*What you are asked to do*. Output the lines of the records exactly, from the first through the one containing "Ojdajuiceman91/Ojdajuiceman91 is a". Omit all pictures.

..............................

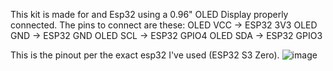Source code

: This kit is made for and Esp32 using a 0.96" OLED Display properly connected.
The pins to connect are these:
OLED VCC -> ESP32 3V3 
OLED GND -> ESP32 GND
OLED SCL -> ESP32 GPIO4
OLED SDA -> ESP32 GPIO3

This is the pinout per the exact esp32 I've used (ESP32 S3 Zero).
![image](https://github.com/user-attachments/assets/e97a2f15-6441-4530-bca4-347b15279633)
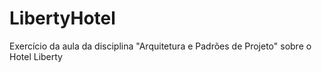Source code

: # LibertyHotel
Exercício da aula da disciplina "Arquitetura e Padrões de Projeto" sobre o Hotel Liberty
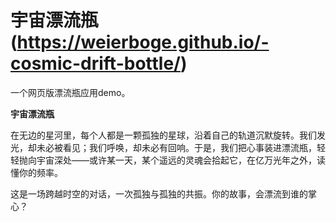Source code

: # 宇宙漂流瓶 (https://weierboge.github.io/-cosmic-drift-bottle/)

一个网页版漂流瓶应用demo。

**宇宙漂流瓶**  

在无边的星河里，每个人都是一颗孤独的星球，沿着自己的轨道沉默旋转。我们发光，却未必被看见；我们呼唤，却未必有回响。于是，我们把心事装进漂流瓶，轻轻抛向宇宙深处——或许某一天，某个遥远的灵魂会拾起它，在亿万光年之外，读懂你的频率。  

这是一场跨越时空的对话，一次孤独与孤独的共振。你的故事，会漂流到谁的掌心？
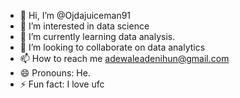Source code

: - 👋 Hi, I’m @Ojdajuiceman91
- 👀 I’m interested in data science 
- 🌱 I’m currently learning data analysis.
- 💞️ I’m looking to collaborate on data analytics 
- 📫 How to reach me adewaleadenihun@gmail.com
- 😄 Pronouns: He.
- ⚡ Fun fact: I love ufc

<!---
Ojdajuiceman91/Ojdajuiceman91 is a ✨ special ✨ repository because its `README.md` (this file) appears on your GitHub profile.
You can click the Preview link to take a look at your changes.
--->
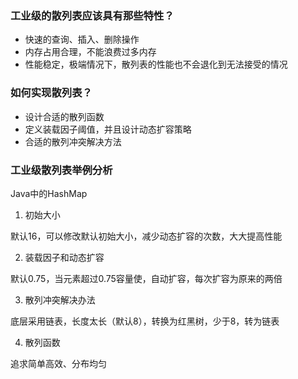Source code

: 
### 工业级的散列表应该具有那些特性？
- 快速的查询、插入、删除操作
- 内存占用合理，不能浪费过多内存
- 性能稳定，极端情况下，散列表的性能也不会退化到无法接受的情况

### 如何实现散列表？
- 设计合适的散列函数
- 定义装载因子阈值，并且设计动态扩容策略
- 合适的散列冲突解决方法

### 工业级散列表举例分析
Java中的HashMap

1. 初始大小

默认16，可以修改默认初始大小，减少动态扩容的次数，大大提高性能

2. 装载因子和动态扩容

默认0.75，当元素超过0.75容量使，自动扩容，每次扩容为原来的两倍

3. 散列冲突解决办法

底层采用链表，长度太长（默认8），转换为红黑树，少于8，转为链表

4. 散列函数

追求简单高效、分布均匀

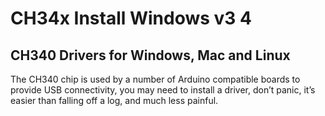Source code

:# CH34x Install Windows v3 4
## CH340 Drivers for Windows, Mac and Linux
The CH340 chip is used by a number of Arduino compatible boards to provide USB connectivity, you may need to install a driver, don’t panic, it’s easier than falling off a log, and much less painful.
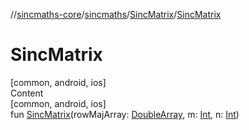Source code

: //[sincmaths-core](../../../index.md)/[sincmaths](../index.md)/[SincMatrix](index.md)/[SincMatrix](-sinc-matrix.md)



# SincMatrix  
[common, android, ios]  
Content  
[common, android, ios]  
fun [SincMatrix](-sinc-matrix.md)(rowMajArray: [DoubleArray](https://kotlinlang.org/api/latest/jvm/stdlib/kotlin/-double-array/index.html), m: [Int](https://kotlinlang.org/api/latest/jvm/stdlib/kotlin/-int/index.html), n: [Int](https://kotlinlang.org/api/latest/jvm/stdlib/kotlin/-int/index.html))  



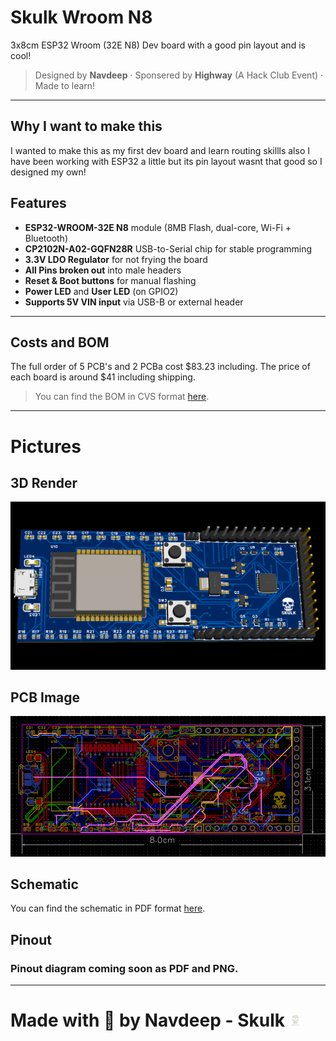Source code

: # Skulk Wroom N8
3x8cm ESP32 Wroom (32E N8) Dev board with a good pin layout and is cool!
> Designed by **Navdeep** · Sponsered by **Highway** (A Hack Club Event) · Made to learn!
---
## Why I want to make this
I wanted to make this as my first dev board and learn routing skillls also I have been working with ESP32 a little but its pin layout wasnt that good so I designed my own!
## Features

- **ESP32-WROOM-32E N8** module (8MB Flash, dual-core, Wi-Fi + Bluetooth)
- **CP2102N-A02-GQFN28R** USB-to-Serial chip for stable programming
- **3.3V LDO Regulator** for not frying the board
- **All Pins broken out** into male headers 
- **Reset & Boot buttons** for manual flashing
- **Power LED** and **User LED** (on GPIO2)
- **Supports 5V VIN input** via USB-B or external header
---
## Costs and BOM
The full order of 5 PCB's and 2 PCBa cost $83.23 including. The price of each board is around $41 including shipping.
> You can find the BOM in CVS format [here](https://github.com/Navdeep-Codes/Skulk-Wroom-N8/blob/main/Files/PAP_Skulk-ESP32-Wroom-N8.csv).
---
# Pictures
## 3D Render
![3D Render](./Images/3D%20Render.png)
## PCB Image
![PCB Image](./Images/Final%20PCB.png)
## Schematic
You can find the schematic in PDF format [here](https://github.com/Navdeep-Codes/Skulk-Wroom-N8/blob/main/Files/SCH_Skulk-ESP32-Wroom-N8.pdf).
## Pinout
### Pinout diagram coming soon as PDF and PNG.
---
# Made with 💖 by Navdeep - Skulk <img src="./Images/Skulk-Logo.png" width="20" height="20">
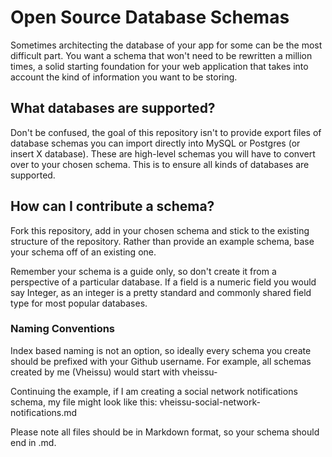 Open Source Database Schemas
============================

Sometimes architecting the database of your app for some can be the most difficult part. You want a schema that won't need to be rewritten a million times, a solid starting foundation for your web application that takes into account the kind of information you want to be storing.

## What databases are supported?

Don't be confused, the goal of this repository isn't to provide export files of database schemas you can import directly into MySQL or Postgres (or insert X database). These are high-level schemas you will have to convert over to your chosen schema. This is to ensure all kinds of databases are supported.

## How can I contribute a schema?

Fork this repository, add in your chosen schema and stick to the existing structure of the repository. Rather than provide an example schema, base your schema off of an existing one. 

Remember your schema is a guide only, so don't create it from a perspective of a particular database. If a field is a numeric field you would say Integer, as an integer is a pretty standard and commonly shared field type for most popular databases.

### Naming Conventions

Index based naming is not an option, so ideally every schema you create should be prefixed with your Github username. For example, all schemas created by me (Vheissu) would start with vheissu-

Continuing the example, if I am creating a social network notifications schema, my file might look like this: vheissu-social-network-notifications.md

Please note all files should be in Markdown format, so your schema should end in .md.
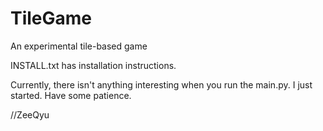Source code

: TileGame
========
An experimental tile-based game

INSTALL.txt has installation instructions.

Currently, there isn't anything interesting when you run the main.py. I just started. Have some patience.

//ZeeQyu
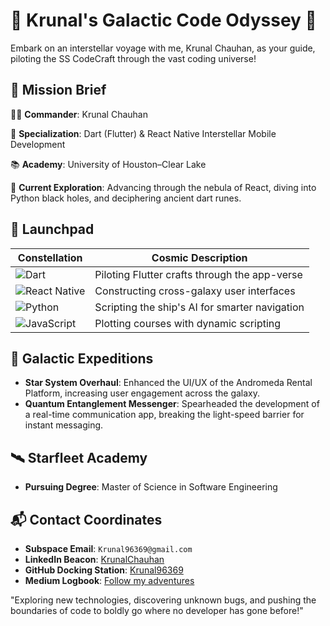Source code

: # 🚀 Krunal's Galactic Code Odyssey 🚀

Embark on an interstellar voyage with me, Krunal Chauhan, as your guide, piloting the SS CodeCraft through the vast coding universe!

## 📡 Mission Brief

👨‍🚀 **Commander**: Krunal Chauhan

🌟 **Specialization**: Dart (Flutter) & React Native Interstellar Mobile Development

📚 **Academy**: University of Houston–Clear Lake

🔭 **Current Exploration**: Advancing through the nebula of React, diving into Python black holes, and deciphering ancient dart runes.



## 🚀 Launchpad

| Constellation | Cosmic Description |
|------|-------------|
| ![Dart](https://img.shields.io/badge/Dart-0175C2?style=for-the-badge&logo=dart&logoColor=white) | Piloting Flutter crafts through the app-verse |
| ![React Native](https://img.shields.io/badge/React_Native-20232A?style=for-the-badge&logo=react&logoColor=61DAFB) | Constructing cross-galaxy user interfaces |
| ![Python](https://img.shields.io/badge/Python-3776AB?style=for-the-badge&logo=python&logoColor=white) | Scripting the ship's AI for smarter navigation |
| ![JavaScript](https://img.shields.io/badge/JavaScript-F7DF1E?style=for-the-badge&logo=javascript&logoColor=black) | Plotting courses with dynamic scripting |


## 🌌 Galactic Expeditions
- **Star System Overhaul**: Enhanced the UI/UX of the Andromeda Rental Platform, increasing user engagement across the galaxy.
- **Quantum Entanglement Messenger**: Spearheaded the development of a real-time communication app, breaking the light-speed barrier for instant messaging.

## 🛰️ Starfleet Academy
- **Pursuing Degree**: Master of Science in Software Engineering

## 📬 Contact Coordinates
- **Subspace Email**: `Krunal96369@gmail.com`
- **LinkedIn Beacon**: [KrunalChauhan](https://www.linkedin.com/in/krunalchauhan/)
- **GitHub Docking Station**: [Krunal96369](https://github.com/Krunal96369)
- **Medium Logbook**: [Follow my adventures](https://medium.com/@krunal96369)

"Exploring new technologies, discovering unknown bugs, and pushing the boundaries of code to boldly go where no developer has gone before!"
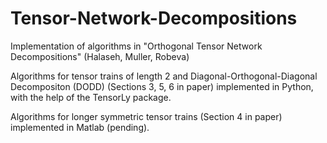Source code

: # Tensor-Network-Decompositions
Implementation of algorithms in "Orthogonal Tensor Network Decompositions" (Halaseh, Muller, Robeva)

Algorithms for tensor trains of length 2 and Diagonal-Orthogonal-Diagonal Decompositon (DODD) 
(Sections 3, 5, 6 in paper) implemented in Python, with the help of the TensorLy package.

Algorithms for longer symmetric tensor trains (Section 4 in paper) implemented in Matlab (pending).

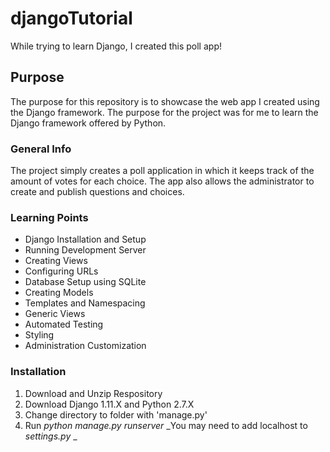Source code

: # djangoTutorial
While trying to learn Django, I created this poll app!

## Purpose
The purpose for this repository is to showcase the web app I created using the Django framework. The purpose for the project was for me to learn the Django framework offered by Python. 

### General Info
The project simply creates a poll application in which it keeps track of the amount of votes for each choice. The app also allows the administrator to create and publish questions and choices.

### Learning Points
* Django Installation and Setup
* Running Development Server
* Creating Views 
* Configuring URLs
* Database Setup using SQLite
* Creating Models
* Templates and Namespacing
* Generic Views
* Automated Testing
* Styling
* Administration Customization

### Installation

1. Download and Unzip Respository
2. Download Django 1.11.X and Python 2.7.X
3. Change directory to folder with 'manage.py'
4. Run *python manage.py runserver*
   _You may need to add localhost to *settings.py* _
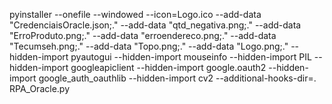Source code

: pyinstaller --onefile --windowed --icon=Logo.ico --add-data "CredenciaisOracle.json;." --add-data "qtd_negativa.png;." --add-data "ErroProduto.png;." --add-data "erroendereco.png;." --add-data "Tecumseh.png;." --add-data "Topo.png;." --add-data "Logo.png;." --hidden-import pyautogui --hidden-import mouseinfo --hidden-import PIL --hidden-import googleapiclient --hidden-import google.oauth2 --hidden-import google_auth_oauthlib --hidden-import cv2 --additional-hooks-dir=. RPA_Oracle.py


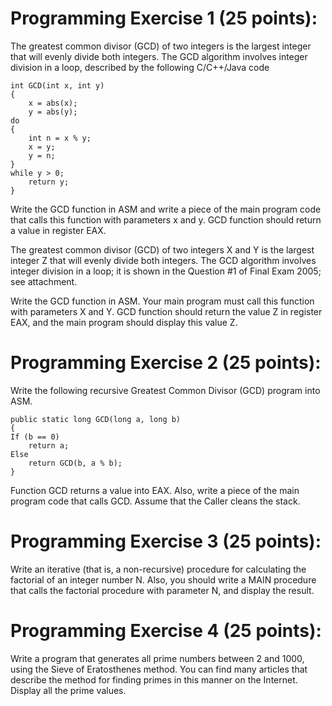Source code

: Programming Exercise 1 (25 points):
==========
The greatest common divisor (GCD) of two integers is the largest integer that will evenly divide both integers. The GCD algorithm involves integer division in a loop, described by the following C/C++/Java code

    int GCD(int x, int y) 
    {
        x = abs(x);
        y = abs(y);
    do 
    {
        int n = x % y;
        x = y;
        y = n;
    }
    while y > 0;
        return y; 
    }

 Write the GCD function in ASM and write a piece of the main program code that calls this function with parameters x and y. GCD function should return a value in register EAX.

The greatest common divisor (GCD) of two integers X and Y is the largest integer Z that will evenly divide both integers. The GCD algorithm involves integer division in a loop; it is shown in the Question #1 of Final Exam 2005; see attachment.

Write the GCD function in ASM. Your main program must call this function with parameters X and Y. GCD function should return the  value Z in register EAX, and the main program should display this value Z. 

Programming Exercise 2 (25 points):
==========
Write the following recursive Greatest Common Divisor (GCD) program into ASM.

    public static long GCD(long a, long b)
    {
    If (b == 0)
        return a;
    Else
        return GCD(b, a % b); 
    }

Function GCD returns a value into EAX. Also, write a piece of the main program code that calls GCD. Assume that the Caller cleans the stack.

Programming Exercise 3 (25 points):
==========
Write an iterative (that is, a non-recursive) procedure for calculating the factorial of an integer number N. Also, you should write a MAIN procedure that calls the factorial procedure with parameter N, and display the result.

Programming Exercise 4 (25 points):
==========
Write a program that generates all prime numbers between 2 and 1000, using the Sieve of Eratosthenes method. You can find many articles that describe the method for finding primes in this manner on the Internet. Display all the prime values.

..............................

*Output of the task*.
Source code

: This kit is made for and Esp32 using a 0.96" OLED Display properly connected.
The pins to connect are these:
OLED VCC -> ESP32 3V3 
OLED GND -> ESP32 GND
OLED SCL -> ESP32 GPIO4
OLED SDA -> ESP32 GPIO3

This is the pinout per the exact esp32 I've used (ESP32 S3 Zero).
![image](https://github.com/user-attachments/assets/e97a2f15-6441-4530-bca4-347b15279633)
Source code

: # LibertyHotel
Exercício da aula da disciplina "Arquitetura e Padrões de Projeto" sobre o Hotel Liberty
Source code

: # 宇宙漂流瓶 (https://weierboge.github.io/-cosmic-drift-bottle/)

一个网页版漂流瓶应用demo。

**宇宙漂流瓶**  

在无边的星河里，每个人都是一颗孤独的星球，沿着自己的轨道沉默旋转。我们发光，却未必被看见；我们呼唤，却未必有回响。于是，我们把心事装进漂流瓶，轻轻抛向宇宙深处——或许某一天，某个遥远的灵魂会拾起它，在亿万光年之外，读懂你的频率。  

这是一场跨越时空的对话，一次孤独与孤独的共振。你的故事，会漂流到谁的掌心？
Source code

: - 👋 Hi, I’m @Ojdajuiceman91
- 👀 I’m interested in data science 
- 🌱 I’m currently learning data analysis.
- 💞️ I’m looking to collaborate on data analytics 
- 📫 How to reach me adewaleadenihun@gmail.com
- 😄 Pronouns: He.
- ⚡ Fun fact: I love ufc

<!---
Ojdajuiceman91/Ojdajuiceman91 is a ✨ special ✨ repository because its `README.md` (this file) appears on your GitHub profile.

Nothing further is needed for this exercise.